Das ArbG gab der Klage statt und stellte fest, dass zwischen dem Kläger und der Beklagten seit dem 5.8.2008 ein unbefristetes Arbeitsverhältnis besteht. Die Berufung der Beklagten blieb vor dem LAG ohne Erfolg. Die Revision zum BAG wurde nicht zugelassen.
Die Gründe:
Zwischen den Parteien des Rechtsstreits ist aufgrund gesetzlicher Fiktion ein Arbeitsverhältnis zustande gekommen, da der Kläger aufgrund eines Arbeitnehmerüberlassungsvertrages zwischen der Reinigungsfirma und der Beklagten und nicht aufgrund eines Werk- oder Dienstvertrages tätig geworden ist und die Reinigungsfirma die erforderliche Genehmigung für Arbeitnehmerüberlassung nicht hat.

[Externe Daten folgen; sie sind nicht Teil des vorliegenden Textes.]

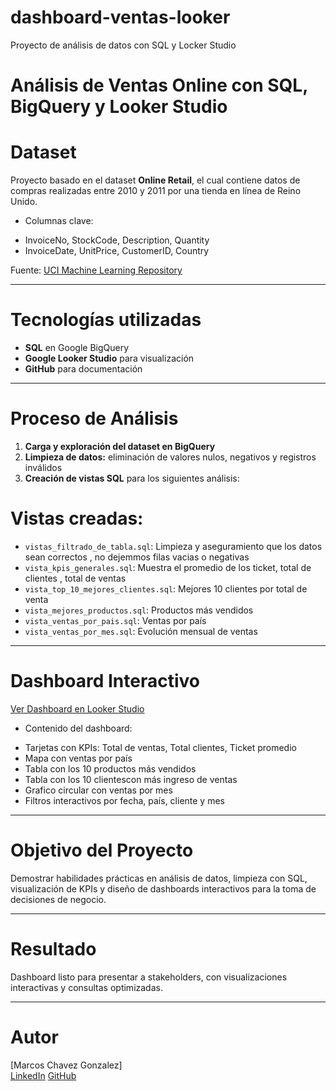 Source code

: # dashboard-ventas-looker
Proyecto de análisis de datos con SQL y Locker Studio
# Análisis de Ventas Online con SQL, BigQuery y Looker Studio

# Dataset
Proyecto basado en el dataset **Online Retail**, el cual contiene datos de compras realizadas entre 2010 y 2011 por una tienda en línea de Reino Unido.

* Columnas clave: 
- InvoiceNo, StockCode, Description, Quantity
- InvoiceDate, UnitPrice, CustomerID, Country

Fuente: [UCI Machine Learning Repository](https://archive.ics.uci.edu/dataset/352/online+retail)

---

# Tecnologías utilizadas
- **SQL** en Google BigQuery
- **Google Looker Studio** para visualización
- **GitHub** para documentación

---

# Proceso de Análisis

1. **Carga y exploración del dataset en BigQuery**
2. **Limpieza de datos:** eliminación de valores nulos, negativos y registros inválidos
3. **Creación de vistas SQL** para los siguientes análisis:

# Vistas creadas:
- `vistas_filtrado_de_tabla.sql`: Limpieza y aseguramiento que los datos sean correctos , no dejemmos filas vacias o negativas
- `vista_kpis_generales.sql`: Muestra el promedio de los ticket, total de clientes , total de ventas
- `vista_top_10_mejores_clientes.sql`: Mejores 10 clientes por total de venta
- `vista_mejores_productos.sql`: Productos más vendidos
- `vista_ventas_por_pais.sql`: Ventas por país
- `vista_ventas_por_mes.sql`: Evolución mensual de ventas

---

# Dashboard Interactivo

[Ver Dashboard en Looker Studio](https://lookerstudio.google.com/reporting/86cac461-4583-4fdd-9d2c-0581920403c5)

* Contenido del dashboard:
- Tarjetas con KPIs: Total de ventas, Total clientes, Ticket promedio
- Mapa con ventas por país
- Tabla con los 10 productos más vendidos
- Tabla con los 10 clientescon más ingreso de ventas
- Grafico circular con ventas por mes
- Filtros interactivos por fecha, país, cliente y mes

---

# Objetivo del Proyecto
Demostrar habilidades prácticas en análisis de datos, limpieza con SQL, visualización de KPIs y diseño de dashboards interactivos para la toma de decisiones de negocio.

---

# Resultado
Dashboard listo para presentar a stakeholders, con visualizaciones interactivas y consultas optimizadas.

---

# Autor
[Marcos Chavez Gonzalez]  
[LinkedIn](https://www.linkedin.com/in/marcos-israel-chavez-gonzalez-6aa07b177)
[GitHub](https://github.com/marqosjr11)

Maßgeblich für die Abgrenzung der Vertragstypen ist der Geschäftsinhalt, der sich sowohl aus den Vereinbarungen der Vertragsparteien als auch aus der praktischen Durchführung des Vertrages ergeben kann. Die Tätigkeit des Klägers war einerseits vom Rahmenvertrag nicht umfasst; andererseits hat der Kläger hinreichende Indizien vorgetragen, dass er in die betriebliche Organisation bei der Beklagten eingegliedert war und deren Weisungen unterlag. Deswegen ist von unerlaubter Arbeitnehmerüberlassung auszugehen. Der Beklagten ist es demgegenüber im Prozess nicht gelungen, konkret vorzutragen, welche Abreden mit der Reinigungsfirma der Tätigkeit des Klägers zu Grunde lagen.